EXERCISE. Pictures are to be excluded. Please print only the lines from the one containing "### RedundantMethodOverride" through the end of the data, exactly as they appear.

------ ENTRIES SHOWN ------

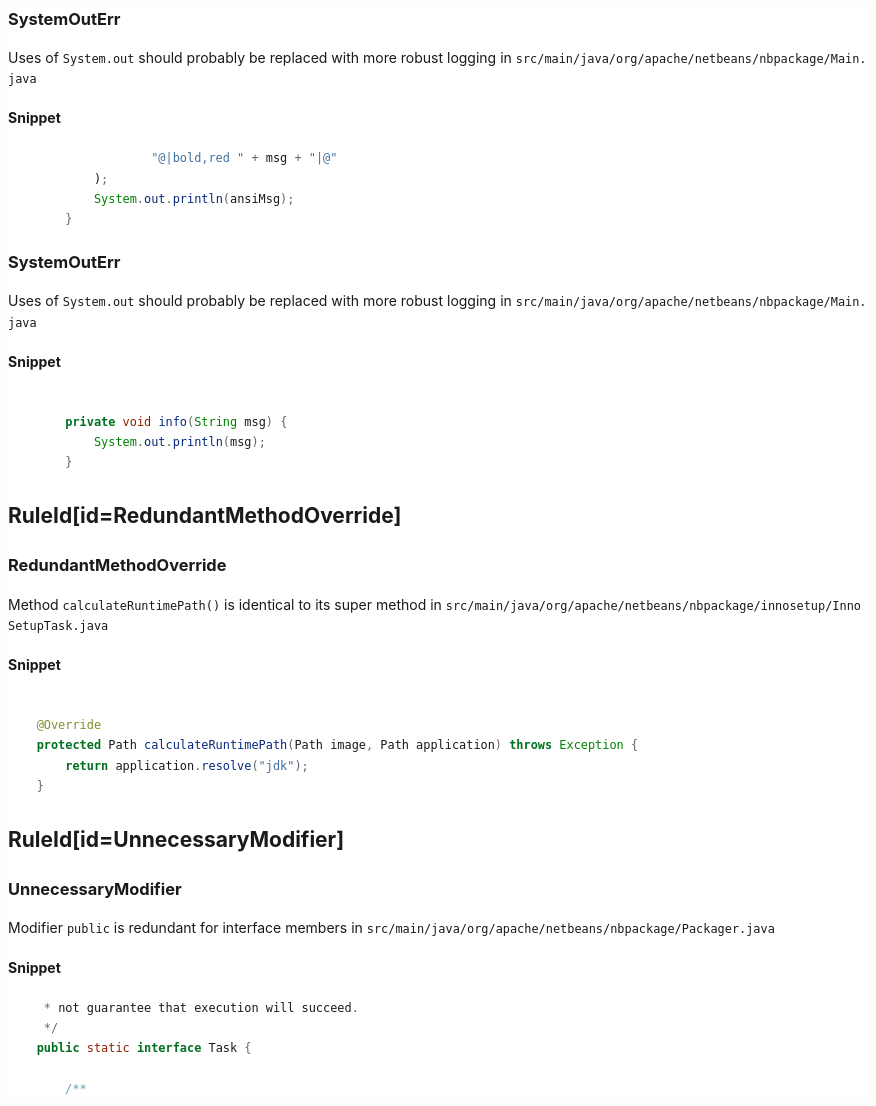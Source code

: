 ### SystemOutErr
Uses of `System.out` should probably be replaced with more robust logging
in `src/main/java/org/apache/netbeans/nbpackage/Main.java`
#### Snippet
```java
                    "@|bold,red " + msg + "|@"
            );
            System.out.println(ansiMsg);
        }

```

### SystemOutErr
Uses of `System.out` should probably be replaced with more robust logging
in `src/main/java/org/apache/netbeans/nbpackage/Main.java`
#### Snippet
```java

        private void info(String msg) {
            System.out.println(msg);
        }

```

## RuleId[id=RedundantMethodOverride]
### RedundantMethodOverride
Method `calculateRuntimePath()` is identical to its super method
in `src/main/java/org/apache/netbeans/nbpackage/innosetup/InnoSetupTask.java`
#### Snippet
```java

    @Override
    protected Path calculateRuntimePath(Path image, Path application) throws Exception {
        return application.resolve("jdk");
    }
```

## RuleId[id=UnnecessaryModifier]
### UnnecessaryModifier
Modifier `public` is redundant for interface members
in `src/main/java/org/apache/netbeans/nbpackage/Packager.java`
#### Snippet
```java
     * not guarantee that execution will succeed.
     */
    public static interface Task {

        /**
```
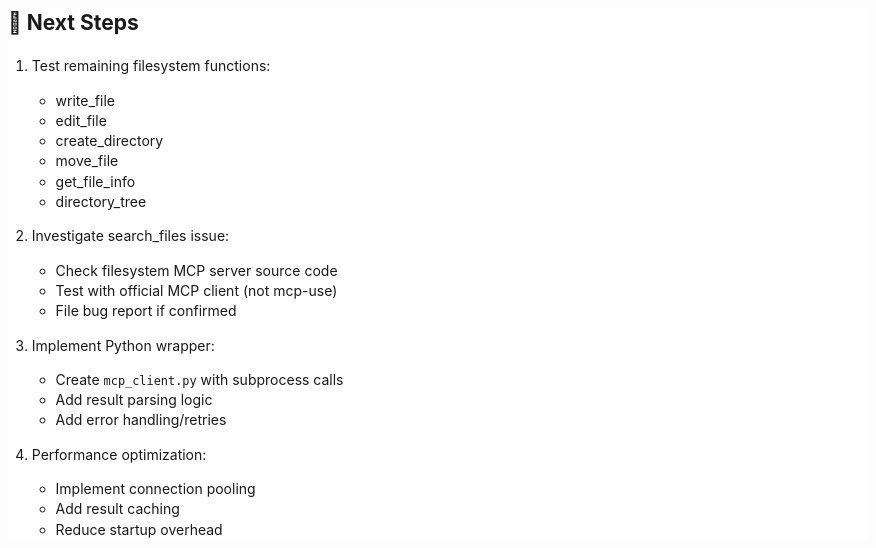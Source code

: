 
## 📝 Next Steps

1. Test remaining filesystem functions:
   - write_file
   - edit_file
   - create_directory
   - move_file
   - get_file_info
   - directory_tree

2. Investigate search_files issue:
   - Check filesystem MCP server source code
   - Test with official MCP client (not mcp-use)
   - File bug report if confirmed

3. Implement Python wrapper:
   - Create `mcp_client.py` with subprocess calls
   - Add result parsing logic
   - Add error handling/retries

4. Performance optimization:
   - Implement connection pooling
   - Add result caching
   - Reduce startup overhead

------

ANSWER BELOW.
### RedundantMethodOverride
Method `calculateRuntimePath()` is identical to its super method
in `src/main/java/org/apache/netbeans/nbpackage/innosetup/InnoSetupTask.java`
#### Snippet
```java

    @Override
    protected Path calculateRuntimePath(Path image, Path application) throws Exception {
        return application.resolve("jdk");
    }
```

## RuleId[id=UnnecessaryModifier]
### UnnecessaryModifier
Modifier `public` is redundant for interface members
in `src/main/java/org/apache/netbeans/nbpackage/Packager.java`
#### Snippet
```java
     * not guarantee that execution will succeed.
     */
    public static interface Task {

        /**
```
Source code

: 
## 📝 Next Steps

1. Test remaining filesystem functions:
   - write_file
   - edit_file
   - create_directory
   - move_file
   - get_file_info
   - directory_tree

2. Investigate search_files issue:
   - Check filesystem MCP server source code
   - Test with official MCP client (not mcp-use)
   - File bug report if confirmed

3. Implement Python wrapper:
   - Create `mcp_client.py` with subprocess calls
   - Add result parsing logic
   - Add error handling/retries

4. Performance optimization:
   - Implement connection pooling
   - Add result caching
   - Reduce startup overhead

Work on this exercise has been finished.